Одно из наиболее личных писем «Калпера», датированное восемнадцатью днями после казни Андре, указывает на то, что Роберт Таунзенд покинул свой пост в Нью-Йорке сразу после ареста английского шпиона, не дожидаясь более критических часов, последовавших вслед за судом и осуждением последнего.
«729 462 20-го, 1780 года
Сэр, ваши письма от 30 сентября и 6 октября лежат передо мной. В ответ на первое, заверения W-s — это самое лучшее, на что я мог рассчитывать. Когда я решу открыть другой маршрут, вы будете проинформированы об этом. Я не хочу, чтобы человек, о котором вы говорите, или кто-либо другой из его людей, обращались ко мне.
Мне приятно думать, что Арнольд не знает моего имени. Хотя ни одного человека не арестовали на основании связанной с ним информации. Я не очень удивился его поведению, поскольку это было не больше, чем я ожидал от него. Клинтон официально представил его старшим офицерам как генерала Арнольда на британской службе, и он был весьма радушно принят генералом Робинсоном. Что имеет тенденцию приукрасить его личность у коррумпированной части врагов, тогда как независимая часть их должна сохранять к нему презрение; и его имя будет вечно вызывать стойкое отвращение у всех сторон.
Я никогда так остро не переживал за смерть человека, которого знал только в лицо и о котором был лишь наслышан, как за майора Андре. Он был очень привлекательным человеком. Генерал Клинтон был несколько дней безутешен; и вся армия и жители были крайне возмущены и считают, что генерал Вашингтон пребывал не в себе, иначе он спас бы его. Однако я полагаю, что генерал Вашингтон искренне ему сочувствовал и спас бы его, если бы это можно было сделать с соблюдением закона.
Долгое время, пока меня не было в городе, я не мог сообщить вам ничего важного. Армия, которая погрузилась на прошлой неделе на корабли, намеревается совершить отвлекающий маневр в Виргинии или на мысе Страха в Северной Каролине, дабы помочь лорду Корнуоллису. Они берут всего несколько лошадей, но еще и некоторое количество седел с намерением посадить на коней нескольких спешившихся драгун, которые едут с ними. Корк и английский флот, я полагаю, прибывают именно этим путем. Я надеюсь и ожидаю, что все мои письма будут уничтожены после их прочтения.
Искренне ваш
Сэмюэл Калпер-младший».
За исключением генерала Вашингтона, все люди, связанные с цепочкой секретной службы Таунзенда, прожили пятьдесят или даже больше лет после начала американской революции. Известно, что в бытность свою президентом Вашингтон навещал своих бывших секретных агентов, проживающих на Лонг-Айленде. Он высоко ценил точные разведданные, которые они передавали на протяжении всей войны, и был решительно настроен, чтобы им не причинили никакого вреда. Документы, касающиеся их шпионажа и работы других доверенных шпионов, были опечатаны; и прошло более ста лет, прежде чем таинственные Калперы, старший и младший, были должным образом идентифицированы.

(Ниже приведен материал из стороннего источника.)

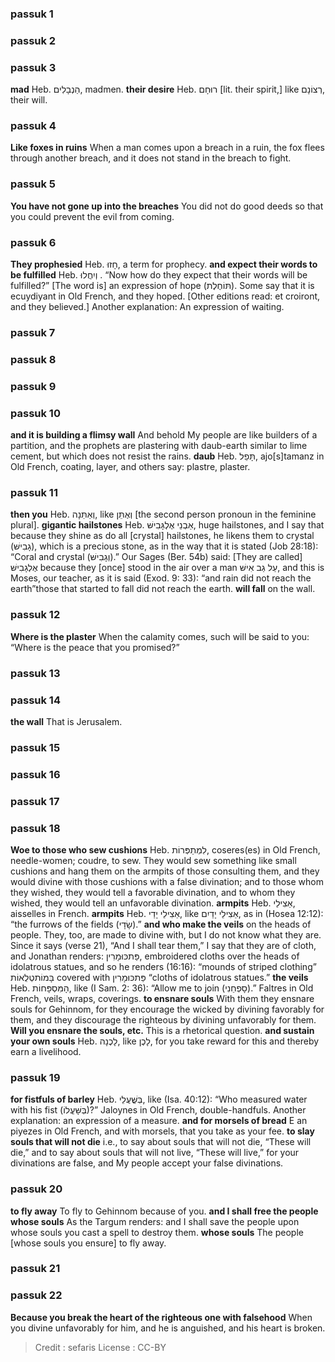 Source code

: 
### passuk 1

### passuk 2

### passuk 3
<b>mad</b> Heb. הַנְבָלִים, madmen.
<b>their desire</b> Heb. רוּחָם [lit. their spirit,] like רְצוֹנָם, their will.

### passuk 4
<b>Like foxes in ruins</b> When a man comes upon a breach in a ruin, the fox flees through another breach, and it does not stand in the breach to fight.

### passuk 5
<b>You have not gone up into the breaches</b> You did not do good deeds so that you could prevent the evil from coming.

### passuk 6
<b>They prophesied</b> Heb. חָזוּ, a term for prophecy.
<b>and expect their words to be fulfilled</b> Heb. וְיִחֲלוּ . “Now how do they expect that their words will be fulfilled?” [The word is] an expression of hope (תּוֹחֶלֶת). Some say that it is ecuydiyant in Old French, and they hoped. [Other editions read: et croiront, and they believed.] Another explanation: An expression of waiting.

### passuk 7

### passuk 8

### passuk 9

### passuk 10
<b>and it is building a flimsy wall</b> And behold My people are like builders of a partition, and the prophets are plastering with daub-earth similar to lime cement, but which does not resist the rains.
<b>daub</b> Heb. תָּפֵל, ajo[s]tamanz in Old French, coating, layer, and others say: plastre, plaster.

### passuk 11
<b>then you</b> Heb. וְאַתֵּנָה, like וְאֶתֵּן [the second person pronoun in the feminine plural].
<b>gigantic hailstones</b> Heb. אַבְנֵי אֶלְגָּבִישּׁ, huge hailstones, and I say that because they shine as do all [crystal] hailstones, he likens them to crystal (גָבִישּׁ), which is a precious stone, as in the way that it is stated (Job 28:18): “Coral and crystal (וְגָבִישּׁ).” Our Sages (Ber. 54b) said: [They are called] אֶלְגָבִישּׁ because they [once] stood in the air over a man עַל גַב אִישּׁ, and this is Moses, our teacher, as it is said (Exod. 9: 33): “and rain did not reach the earth”those that started to fall did not reach the earth.
<b>will fall</b> on the wall.

### passuk 12
<b>Where is the plaster</b> When the calamity comes, such will be said to you: “Where is the peace that you promised?”

### passuk 13

### passuk 14
<b>the wall</b> That is Jerusalem.

### passuk 15

### passuk 16

### passuk 17

### passuk 18
<b>Woe to those who sew cushions</b> Heb. לִמְתַפְּרוֹת, coseres(es) in Old French, needle-women; coudre, to sew. They would sew something like small cushions and hang them on the armpits of those consulting them, and they would divine with those cushions with a false divination; and to those whom they wished, they would tell a favorable divination, and to whom they wished, they would tell an unfavorable divination.
<b>armpits</b> Heb. אַצִילֵי, aisselles in French.
<b>armpits</b> Heb. אַצִילֵי יָדַי, like אַצִילֵי יָדַיִם, as in (Hosea 12:12): “the furrows of the fields (שָׂדָי).”
<b>and who make the veils</b> on the heads of people. They, too, are made to divine with, but I do not know what they are. Since it says (verse 21), “And I shall tear them,” I say that they are of cloth, and Jonathan renders: פַּתכּוּמָרִין, embroidered cloths over the heads of idolatrous statues, and so he renders (16:16): “mounds of striped clothing” בָּמוֹתטְלֻאוֹת covered with פַּתכּוּמָרִין “cloths of idolatrous statues.”
<b>the veils</b> Heb. הָמִּסְפָּחוֹת, like (I Sam. 2: 36): “Allow me to join (סָפְחֵנִי).” Faltres in Old French, veils, wraps, coverings.
<b>to ensnare souls</b> With them they ensnare souls for Gehinnom, for they encourage the wicked by divining favorably for them, and they discourage the righteous by divining unfavorably for them.
<b>Will you ensnare the souls, etc.</b> This is a rhetorical question.
<b>and sustain your own souls</b> Heb. לָכֶנָה, like לָכֶן, for you take reward for this and thereby earn a livelihood.

### passuk 19
<b>for fistfuls of barley</b> Heb. בְּשֳּׁעֲלֵי, like (Isa. 40:12): “Who measured water with his fist (בְּשָּׁעֳלוֹ)?” Jaloynes in Old French, double-handfuls. Another explanation: an expression of a measure.
<b>and for morsels of bread</b> E an piyezes in Old French, and with morsels, that you take as your fee.
<b>to slay souls that will not die</b> i.e., to say about souls that will not die, “These will die,” and to say about souls that will not live, “These will live,” for your divinations are false, and My people accept your false divinations.

### passuk 20
<b>to fly away</b> To fly to Gehinnom because of you.
<b>and I shall free the people whose souls</b> As the Targum renders: and I shall save the people upon whose souls you cast a spell to destroy them.
<b>whose souls</b> The people [whose souls you ensure] to fly away.

### passuk 21

### passuk 22
<b>Because you break the heart of the righteous one with falsehood</b> When you divine unfavorably for him, and he is anguished, and his heart is broken.

>Credit : sefaris
>License : CC-BY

Свобода, равенство, братство — заговор
Заговор, как можно заметить, сам по себе награда. Склонные испробовать его в качестве своего призвания вскоре настолько запутываются, что все остальные соображения обычного гражданина теряют свое значение. Однажды темной ночью двое мужчин плыли по бурному морю на хрупком, неприметном суденышке, которое ныряло, раскачивалось и не зажигало огней. Ими были известные противники Бонапарта — вождь шуанов, Жорж Кадудаль, и решительный эмиссар Бурбонов, барон Гайда де Невилль. По словам последнего, во время переправы через Ла-Манш они спали беспокойным сном, и вдруг Кадудаль приподнялся на локте и воскликнул своим властным голосом: «Знаете, что мы должны посоветовать королю? Мы должны сказать ему, что ему следует расстрелять нас обоих, ибо мы всегда будем не кем иным, кроме как заговорщиками. На нас лежит это клеймо».
Это произошло во времена Консулата, когда «королем» был тот принц, который звался Людовиком XVIII — пока еще некоронованным, изгнанным и почти забытым во Франции. Этот анекдот показывает типичный оптимизм прирожденного заговорщика, ибо Людовик в годы Консулата и Империи был политически столь далек от титула суверена Кадудаля, что он мог застрелить француза, только совершив самоубийство. Однако наблюдения вождя шуанов более типичны для Франции 1789–1816 годов, чем любые другие, которые можно извлечь из нагромождения революционных мемуаров.
Вся французская нация приняла на себя клеймо заговора. Оно витало в воздухе. Оно так же отчетливо проступало в виде торговой марки над столетием, над большинством действующих лиц в сменяющихся сценах Национального собрания, Террора, Директории, Консулата, Империи и реставрации Бурбонов. Только перечисление, называющее и кратко идентифицирующее каждого известного шпиона, контрразведчика, двойного шпиона, агента секретной службы, каждого иностранного эмиссара, мелкого или крупного заговорщика, каждого взяточника или взяткодателя, лжесвидетеля, полицейского осведомителя, преступного самозванца или мастера запутанной техники политического шпионажа, заполнило бы небольшую энциклопедию. В течение более чем двадцати пяти лет изобретательный, легко приспосабливающийся народ жил в условиях, которые кажутся одновременно настолько скрытными, безумными и фантастическими, что остаются исторически уникальными. Пуританская Англия Кромвеля, Америка Вашингтона или Россия Ленина и Троцкого не породили такого смешения фарса, трагедии, комедии и мелодрамы, такого очарования, ужаса и мирового влияния. Никогда ни до, ни после ни одна страна не повторяла столь окольной суперполитики этой эпохи во французской истории. Возможно, больше никогда судьба континента не будет находиться в центре внимания в течение такого длительного времени в столь неестественной и утопической обстановке.